А в солнечном небе кружились ласточки высоко и быстро.
К месту пришелся самовар, а омлет пришлось готовить новый, бабушка и картошку пожарила. Не был Егор дома аж с сорок седьмого, а шел на тот момент 1968 год. И невозможно было за столом переговорить то, что было не сказано за десятилетия.
После одиннадцати все пошли ворошить сено. Сначала подняли сено со вчерашнего дня.

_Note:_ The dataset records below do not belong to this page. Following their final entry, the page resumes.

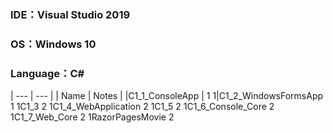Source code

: ### IDE：Visual Studio 2019
### OS：Windows 10
### Language：C#

| --- | --- |
| Name | Notes |
|C1_1_ConsoleApp	     | 1
1|C1_2_WindowsFormsApp  1
1C1_3	                 2
1C1_4_WebApplication	 2
1C1_5	                 2
1C1_6_Console_Core	   2
1C1_7_Web_Core	       2
1RazorPagesMovie       2
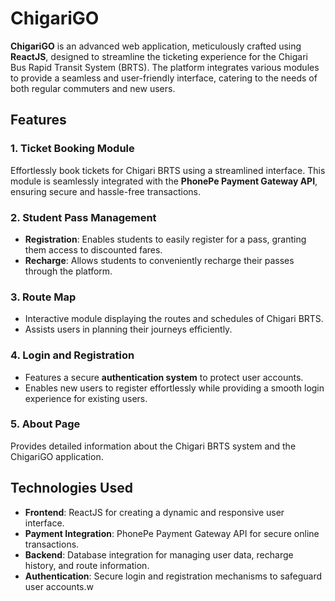 # ChigariGO

**ChigariGO** is an advanced web application, meticulously crafted using **ReactJS**, designed to streamline the ticketing experience for the Chigari Bus Rapid Transit System (BRTS). The platform integrates various modules to provide a seamless and user-friendly interface, catering to the needs of both regular commuters and new users.

## Features

### 1. **Ticket Booking Module**
Effortlessly book tickets for Chigari BRTS using a streamlined interface. This module is seamlessly integrated with the **PhonePe Payment Gateway API**, ensuring secure and hassle-free transactions.

### 2. **Student Pass Management**
- **Registration**: Enables students to easily register for a pass, granting them access to discounted fares.
- **Recharge**: Allows students to conveniently recharge their passes through the platform.

### 3. **Route Map**
- Interactive module displaying the routes and schedules of Chigari BRTS.
- Assists users in planning their journeys efficiently.

### 4. **Login and Registration**
- Features a secure **authentication system** to protect user accounts.
- Enables new users to register effortlessly while providing a smooth login experience for existing users.

### 5. **About Page**
Provides detailed information about the Chigari BRTS system and the ChigariGO application.

## Technologies Used

- **Frontend**: ReactJS for creating a dynamic and responsive user interface.
- **Payment Integration**: PhonePe Payment Gateway API for secure online transactions.
- **Backend**: Database integration for managing user data, recharge history, and route information.
- **Authentication**: Secure login and registration mechanisms to safeguard user accounts.w

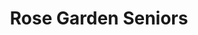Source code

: ---
title: Rose Garden Seniors
phone: (408) 928-2750
website: http://www.roemcorp.com/projects/rose-gardens/
management: FPI Management Inc.
location: "San Jose"
tags: []
---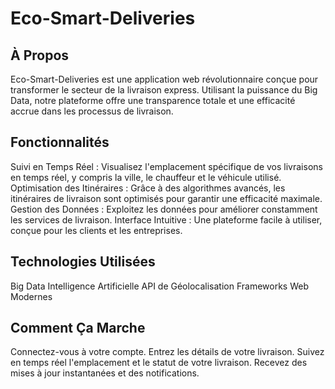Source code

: # Eco-Smart-Deliveries
## À Propos
Eco-Smart-Deliveries est une application web révolutionnaire conçue pour transformer le secteur de la livraison express. Utilisant la puissance du Big Data, notre plateforme offre une transparence totale et une efficacité accrue dans les processus de livraison.

## Fonctionnalités
Suivi en Temps Réel : Visualisez l'emplacement spécifique de vos livraisons en temps réel, y compris la ville, le chauffeur et le véhicule utilisé.
Optimisation des Itinéraires : Grâce à des algorithmes avancés, les itinéraires de livraison sont optimisés pour garantir une efficacité maximale.
Gestion des Données : Exploitez les données pour améliorer constamment les services de livraison.
Interface Intuitive : Une plateforme facile à utiliser, conçue pour les clients et les entreprises.
## Technologies Utilisées
Big Data
Intelligence Artificielle
API de Géolocalisation
Frameworks Web Modernes
## Comment Ça Marche
Connectez-vous à votre compte.
Entrez les détails de votre livraison.
Suivez en temps réel l'emplacement et le statut de votre livraison.
Recevez des mises à jour instantanées et des notifications.
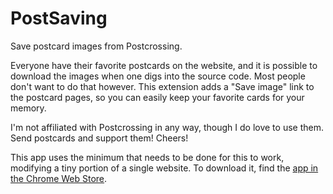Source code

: # PostSaving

Save postcard images from Postcrossing.

Everyone have their favorite postcards on the website, and it is possible to download the images when one digs into the source code. Most people don't want to do that however. This extension adds a "Save image" link to the postcard pages, so you can easily keep your favorite cards for your memory.

I'm not affiliated with Postcrossing in any way, though I do love to use them. Send postcards and support them! Cheers!

This app uses the minimum that needs to be done for this to work, modifying a tiny portion of a single website. To download it, find the [app in the Chrome Web Store][cws].

[cws]: https://chrome.google.com/webstore/detail/postsaving/mcdiekncglomnllkjljklpaeabpecnha "PostSaving in the Chrome Web Store"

Оно было воздушное и сухое, оно было душистое.
- Часика в три его уже в большую копну копнить надо. – сказала бабушка, обращаясь больше к небу, чем к кому ни будь конкретно.
Потом перевернули, уже хорошо подвяленную сегодняшнюю траву. А день был жаркий и похоже сегодня не следовало ожидать дождя.
В обед взрослые выпили по рюмке водки под жареную картошечку с первыми еще маленькими огурчиками. за разговорами взрослых время шло быстро. В скорости подъехала тетя Шура, еще одна моя бабушка двоюродная. Она работала местным почтальоном и на велосипеде по окрестным деревням развозила почту и прессу. Конечно, она присоединилась к обеденному столу. И за столом был и смех, и слезы за все предыдущие почти двадцать пять лет.
После обеда часа аж в четыре тетя Шура уехала, а мы пошли копнить сено и справившись с этой задачей, вместе с отцом и дядей Егором двинулись проверять жерлицы, а папа захватил с собой спиннинг, решил покидать его с дядей Егором.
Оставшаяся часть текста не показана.